(Dataset records begins)

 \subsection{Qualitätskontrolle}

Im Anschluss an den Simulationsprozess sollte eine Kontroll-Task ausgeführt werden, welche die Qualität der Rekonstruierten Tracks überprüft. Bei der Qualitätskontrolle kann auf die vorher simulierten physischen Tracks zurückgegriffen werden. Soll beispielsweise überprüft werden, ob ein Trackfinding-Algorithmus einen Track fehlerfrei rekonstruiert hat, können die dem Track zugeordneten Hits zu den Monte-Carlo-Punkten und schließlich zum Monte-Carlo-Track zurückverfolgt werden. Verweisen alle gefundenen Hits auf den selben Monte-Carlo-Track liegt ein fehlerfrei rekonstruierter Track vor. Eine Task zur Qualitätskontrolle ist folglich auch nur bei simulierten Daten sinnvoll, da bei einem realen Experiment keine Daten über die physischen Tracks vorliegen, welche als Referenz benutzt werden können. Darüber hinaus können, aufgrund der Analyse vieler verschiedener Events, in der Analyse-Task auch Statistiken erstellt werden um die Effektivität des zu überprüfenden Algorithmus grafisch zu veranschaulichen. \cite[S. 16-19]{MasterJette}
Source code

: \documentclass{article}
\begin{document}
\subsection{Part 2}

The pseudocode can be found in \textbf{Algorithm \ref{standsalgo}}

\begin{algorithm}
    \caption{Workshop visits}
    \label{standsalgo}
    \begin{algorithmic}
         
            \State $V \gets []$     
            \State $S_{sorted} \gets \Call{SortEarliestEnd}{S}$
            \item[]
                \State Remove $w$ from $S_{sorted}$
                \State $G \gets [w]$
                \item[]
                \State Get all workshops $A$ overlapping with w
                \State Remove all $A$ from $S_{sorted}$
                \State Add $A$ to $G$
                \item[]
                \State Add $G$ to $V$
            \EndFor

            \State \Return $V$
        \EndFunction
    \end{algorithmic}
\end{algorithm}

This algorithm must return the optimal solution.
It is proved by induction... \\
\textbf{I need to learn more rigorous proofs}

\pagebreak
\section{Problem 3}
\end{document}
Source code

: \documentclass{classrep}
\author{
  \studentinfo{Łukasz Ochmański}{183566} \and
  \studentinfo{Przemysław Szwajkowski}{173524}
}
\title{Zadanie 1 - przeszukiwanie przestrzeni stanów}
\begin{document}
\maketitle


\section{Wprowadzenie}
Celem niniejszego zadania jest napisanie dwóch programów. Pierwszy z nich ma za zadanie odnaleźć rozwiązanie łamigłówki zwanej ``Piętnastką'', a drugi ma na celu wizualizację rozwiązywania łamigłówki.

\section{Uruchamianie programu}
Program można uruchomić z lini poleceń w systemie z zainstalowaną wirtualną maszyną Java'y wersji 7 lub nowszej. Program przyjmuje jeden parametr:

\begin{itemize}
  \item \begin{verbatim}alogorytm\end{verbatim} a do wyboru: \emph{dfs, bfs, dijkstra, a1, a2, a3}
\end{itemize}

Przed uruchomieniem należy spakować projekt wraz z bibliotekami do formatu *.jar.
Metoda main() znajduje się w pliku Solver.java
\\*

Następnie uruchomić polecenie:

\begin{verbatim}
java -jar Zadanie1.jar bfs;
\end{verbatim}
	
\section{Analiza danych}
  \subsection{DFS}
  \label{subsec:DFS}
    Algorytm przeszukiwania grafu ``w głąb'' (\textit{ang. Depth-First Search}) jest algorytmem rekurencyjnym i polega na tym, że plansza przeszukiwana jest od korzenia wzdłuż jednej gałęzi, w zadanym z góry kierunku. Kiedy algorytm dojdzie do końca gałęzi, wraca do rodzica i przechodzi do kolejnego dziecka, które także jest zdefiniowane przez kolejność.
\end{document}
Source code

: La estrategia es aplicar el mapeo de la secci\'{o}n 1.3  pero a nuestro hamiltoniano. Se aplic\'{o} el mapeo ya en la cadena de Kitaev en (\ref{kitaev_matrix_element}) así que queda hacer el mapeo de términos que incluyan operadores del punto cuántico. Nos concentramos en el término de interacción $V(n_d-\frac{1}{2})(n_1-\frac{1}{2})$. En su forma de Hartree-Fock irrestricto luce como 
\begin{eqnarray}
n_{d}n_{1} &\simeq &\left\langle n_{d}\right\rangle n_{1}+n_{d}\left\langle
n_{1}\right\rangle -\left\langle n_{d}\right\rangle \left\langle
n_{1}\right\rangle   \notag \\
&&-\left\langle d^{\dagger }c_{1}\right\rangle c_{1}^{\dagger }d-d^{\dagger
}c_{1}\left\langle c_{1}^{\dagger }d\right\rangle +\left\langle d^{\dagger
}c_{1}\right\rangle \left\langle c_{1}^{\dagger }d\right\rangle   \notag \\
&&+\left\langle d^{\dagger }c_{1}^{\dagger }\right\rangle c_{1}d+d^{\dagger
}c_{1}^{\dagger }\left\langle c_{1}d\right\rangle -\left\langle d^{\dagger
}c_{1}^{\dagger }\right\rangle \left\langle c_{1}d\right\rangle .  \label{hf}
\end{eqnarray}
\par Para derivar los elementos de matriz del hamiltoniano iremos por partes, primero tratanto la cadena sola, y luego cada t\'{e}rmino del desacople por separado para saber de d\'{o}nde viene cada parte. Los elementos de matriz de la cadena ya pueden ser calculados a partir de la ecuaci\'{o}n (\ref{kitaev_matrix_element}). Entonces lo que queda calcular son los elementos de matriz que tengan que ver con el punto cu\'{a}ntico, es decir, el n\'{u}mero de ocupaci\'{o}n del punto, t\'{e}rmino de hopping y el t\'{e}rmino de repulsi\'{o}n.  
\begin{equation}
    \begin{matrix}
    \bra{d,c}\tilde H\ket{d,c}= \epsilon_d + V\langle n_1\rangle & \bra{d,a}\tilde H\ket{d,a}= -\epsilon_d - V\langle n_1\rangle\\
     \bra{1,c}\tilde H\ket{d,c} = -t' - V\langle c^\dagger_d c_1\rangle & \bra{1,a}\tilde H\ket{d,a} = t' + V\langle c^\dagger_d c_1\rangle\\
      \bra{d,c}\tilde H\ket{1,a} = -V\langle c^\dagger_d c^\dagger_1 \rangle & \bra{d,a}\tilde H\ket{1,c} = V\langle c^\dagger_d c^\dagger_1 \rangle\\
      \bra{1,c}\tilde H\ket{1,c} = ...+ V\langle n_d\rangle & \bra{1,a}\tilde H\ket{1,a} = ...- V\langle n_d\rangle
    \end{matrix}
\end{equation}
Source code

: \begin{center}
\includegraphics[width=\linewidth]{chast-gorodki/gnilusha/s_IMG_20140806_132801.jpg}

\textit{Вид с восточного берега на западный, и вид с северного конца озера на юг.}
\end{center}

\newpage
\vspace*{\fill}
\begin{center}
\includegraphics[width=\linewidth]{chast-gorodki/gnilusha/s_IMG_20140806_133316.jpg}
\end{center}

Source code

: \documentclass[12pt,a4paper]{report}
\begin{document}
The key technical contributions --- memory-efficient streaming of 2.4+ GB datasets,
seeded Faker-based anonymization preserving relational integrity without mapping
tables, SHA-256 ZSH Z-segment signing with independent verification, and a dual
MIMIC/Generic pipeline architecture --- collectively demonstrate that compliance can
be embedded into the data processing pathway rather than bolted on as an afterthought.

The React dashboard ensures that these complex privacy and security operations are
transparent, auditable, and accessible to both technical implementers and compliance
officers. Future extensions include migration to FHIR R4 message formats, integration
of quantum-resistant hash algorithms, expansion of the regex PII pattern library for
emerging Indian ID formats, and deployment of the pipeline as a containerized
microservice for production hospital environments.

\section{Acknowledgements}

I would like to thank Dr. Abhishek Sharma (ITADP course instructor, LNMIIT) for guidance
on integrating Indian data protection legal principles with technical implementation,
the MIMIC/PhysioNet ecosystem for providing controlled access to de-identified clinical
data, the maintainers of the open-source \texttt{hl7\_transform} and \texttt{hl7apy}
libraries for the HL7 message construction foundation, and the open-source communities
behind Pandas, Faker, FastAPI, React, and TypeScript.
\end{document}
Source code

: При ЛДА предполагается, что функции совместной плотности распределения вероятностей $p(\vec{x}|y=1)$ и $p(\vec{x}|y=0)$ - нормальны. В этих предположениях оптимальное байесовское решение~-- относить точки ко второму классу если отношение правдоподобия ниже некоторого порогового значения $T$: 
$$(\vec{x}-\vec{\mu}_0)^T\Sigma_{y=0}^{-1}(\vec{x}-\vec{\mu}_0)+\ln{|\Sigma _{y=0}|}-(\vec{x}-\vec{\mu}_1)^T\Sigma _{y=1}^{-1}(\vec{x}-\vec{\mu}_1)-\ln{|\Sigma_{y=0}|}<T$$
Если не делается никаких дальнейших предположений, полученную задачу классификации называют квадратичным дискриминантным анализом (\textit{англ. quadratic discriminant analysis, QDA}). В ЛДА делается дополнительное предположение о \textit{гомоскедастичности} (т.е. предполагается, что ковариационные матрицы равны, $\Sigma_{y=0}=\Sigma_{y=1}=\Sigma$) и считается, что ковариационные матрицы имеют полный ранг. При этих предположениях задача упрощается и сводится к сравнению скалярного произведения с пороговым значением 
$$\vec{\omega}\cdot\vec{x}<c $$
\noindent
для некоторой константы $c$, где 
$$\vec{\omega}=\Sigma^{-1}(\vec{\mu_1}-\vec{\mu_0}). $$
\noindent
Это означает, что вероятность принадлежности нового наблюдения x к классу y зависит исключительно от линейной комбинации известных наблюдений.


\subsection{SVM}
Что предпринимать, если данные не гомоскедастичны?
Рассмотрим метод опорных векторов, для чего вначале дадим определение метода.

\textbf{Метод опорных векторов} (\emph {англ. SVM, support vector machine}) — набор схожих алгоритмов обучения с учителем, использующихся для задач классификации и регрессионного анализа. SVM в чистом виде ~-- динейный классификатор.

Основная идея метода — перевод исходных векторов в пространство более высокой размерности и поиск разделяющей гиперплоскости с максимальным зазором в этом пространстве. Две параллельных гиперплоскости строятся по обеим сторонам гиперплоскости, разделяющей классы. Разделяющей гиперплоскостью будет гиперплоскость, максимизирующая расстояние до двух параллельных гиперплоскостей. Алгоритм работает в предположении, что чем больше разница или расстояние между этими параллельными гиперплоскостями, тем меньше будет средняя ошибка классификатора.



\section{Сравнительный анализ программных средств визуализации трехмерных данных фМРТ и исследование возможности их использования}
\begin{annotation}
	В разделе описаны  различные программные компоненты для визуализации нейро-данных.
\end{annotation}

(Dataset records ends)

What to produce
Copy out each line carrying the string "опорных" from the data.

Exercise output
Рассмотрим метод опорных векторов, для чего вначале дадим определение метода.
\textbf{Метод опорных векторов} (\emph {англ. SVM, support vector machine}) — набор схожих алгоритмов обучения с учителем, использующихся для задач классификации и регрессионного анализа. SVM в чистом виде ~-- динейный классификатор.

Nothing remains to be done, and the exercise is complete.